[Stored data entries]
----------------

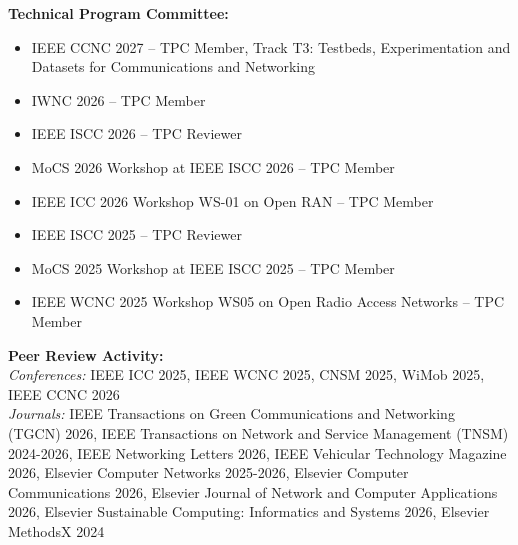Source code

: \documentclass[a4paper,11pt]{article}
\begin{document}
\small{
\textbf{Technical Program Committee:}
\begin{itemize}[leftmargin=*, labelsep=1mm, itemsep=0.5mm]
\item[--] IEEE CCNC 2027 -- TPC Member, Track T3: Testbeds, Experimentation and Datasets for Communications and Networking
\item[--] IWNC 2026 -- TPC Member
\item[--] IEEE ISCC 2026 -- TPC Reviewer
\item[--] MoCS 2026 Workshop at IEEE ISCC 2026 -- TPC Member
\item[--] IEEE ICC 2026 Workshop WS-01 on Open RAN -- TPC Member
\item[--] IEEE ISCC 2025 -- TPC Reviewer
\item[--] MoCS 2025 Workshop at IEEE ISCC 2025 -- TPC Member
\item[--] IEEE WCNC 2025 Workshop WS05 on Open Radio Access Networks -- TPC Member
\end{itemize}

\vspace{1mm}
\textbf{Peer Review Activity:}\\
\textit{Conferences:} IEEE ICC 2025, IEEE WCNC 2025, CNSM 2025, WiMob 2025, IEEE CCNC 2026\\
\textit{Journals:} IEEE Transactions on Green Communications and Networking (TGCN) 2026, IEEE Transactions on Network and Service Management (TNSM) 2024-2026, IEEE Networking Letters 2026, IEEE Vehicular Technology Magazine 2026, Elsevier Computer Networks 2025-2026, Elsevier Computer Communications 2026, Elsevier Journal of Network and Computer Applications 2026, Elsevier Sustainable Computing: Informatics and Systems 2026, Elsevier MethodsX 2024
}

\end{document}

----------------

Task statement: Count the lines in the records above that contain "ISCC", please, and give the number without any other words.

Reply: 4